There is still nothing resolved regarding the head and shoulders top we have been watching. It is still progressing and it still looks good, although almost many of our ST indicators switched back to buy signals today -- we're starting to get whipsaw associated with the narrow trading range. To clarify again, the formation is visible in the price movement of the S&P 500 and NYSE Composite over the last three weeks. The neckline is at about 1050 for the S&P and 548 for the NYSE.

When something looks this good, I have to question it because it must be obvious to everyone, and we need to consider other possibilities just in case. Head and shoulder formations are well-known for being fake outs when the market is in a bull phase. Bull phase? Well, even though I think we are in a secular bear market, we could be having a short, cyclical bull market (or bear market rally) within that longer-term bear market. I know, I know, that makes no sense in terms of valuations, the economy, and the terrorist threat, but the market often defies reason, which is why we must keep in touch with the technicals.

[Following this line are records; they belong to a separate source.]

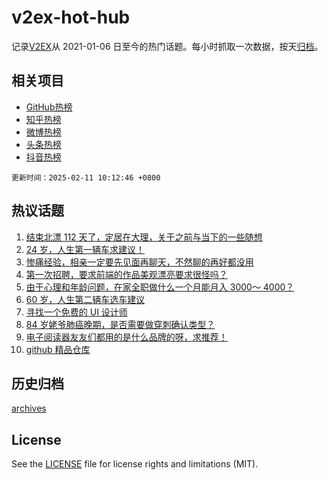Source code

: # v2ex-hot-hub

 记录[V2EX](https://www.v2ex.com/)从 2021-01-06 日至今的热门话题。每小时抓取一次数据，按天[归档](archives)。
 
 ## 相关项目

- [GitHub热榜](https://github.com/lonnyzhang423/github-hot-hub)
- [知乎热榜](https://github.com/lonnyzhang423/zhihu-hot-hub)
- [微博热榜](https://github.com/lonnyzhang423/weibo-hot-hub)
- [头条热榜](https://github.com/lonnyzhang423/toutiao-hot-hub)
- [抖音热榜](https://github.com/lonnyzhang423/douyin-hot-hub)


 `更新时间：2025-02-11 10:12:46 +0800`

## 热议话题

1. [结束北漂 112 天了，定居在大理，关于之前与当下的一些随想](https://www.v2ex.com/t/1110274)
1. [24 岁，人生第一辆车求建议！](https://www.v2ex.com/t/1110236)
1. [惨痛经验，相亲一定要先见面再聊天，不然聊的再好都没用](https://www.v2ex.com/t/1110329)
1. [第一次招聘，要求前端的作品美观漂亮要求很怪吗？](https://www.v2ex.com/t/1110318)
1. [由于心理和年龄问题，在家全职做什么一个月能月入 3000～ 4000？](https://www.v2ex.com/t/1110347)
1. [60 岁，人生第二辆车选车建议](https://www.v2ex.com/t/1110494)
1. [寻找一个免费的 UI 设计师](https://www.v2ex.com/t/1110225)
1. [84 岁姥爷肺癌晚期，是否需要做穿刺确认类型？](https://www.v2ex.com/t/1110493)
1. [电子阅读器友友们都用的是什么品牌的呀，求推荐！](https://www.v2ex.com/t/1110290)
1. [github 精品仓库](https://www.v2ex.com/t/1110278)

## 历史归档

[archives](archives)

## License

See the [LICENSE](LICENSE) file for license rights and limitations (MIT).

In hindsight we will see this head and shoulders as a distribution pattern IF it executes (violates the neckline) and follows through to the downside. If the head and shoulders pattern does not execute, and the market moves higher, it will have proven to be a consolidation that will have corrected the previous advance -- a consolidation in place of a correction or retest of the September lows.

The market has been unusually firm considering everything it has going against it, but for now I'm looking for the head and shoulders to execute. I just thought it would be best to point out that it is not a lock . . . just in case somebody has taken out a mortgage on the farm and dumped it all in OEX puts.

I have moved back to NEUTRAL on bonds. Yesterday the 30-year bond yield gapped up, but today it jumped back down across that gap and is almost back to support. We could wait for the support to be taken out or for another rally, but this behavior is so radically different from that which was expected I see no good reason to hold our bond SELL Signal.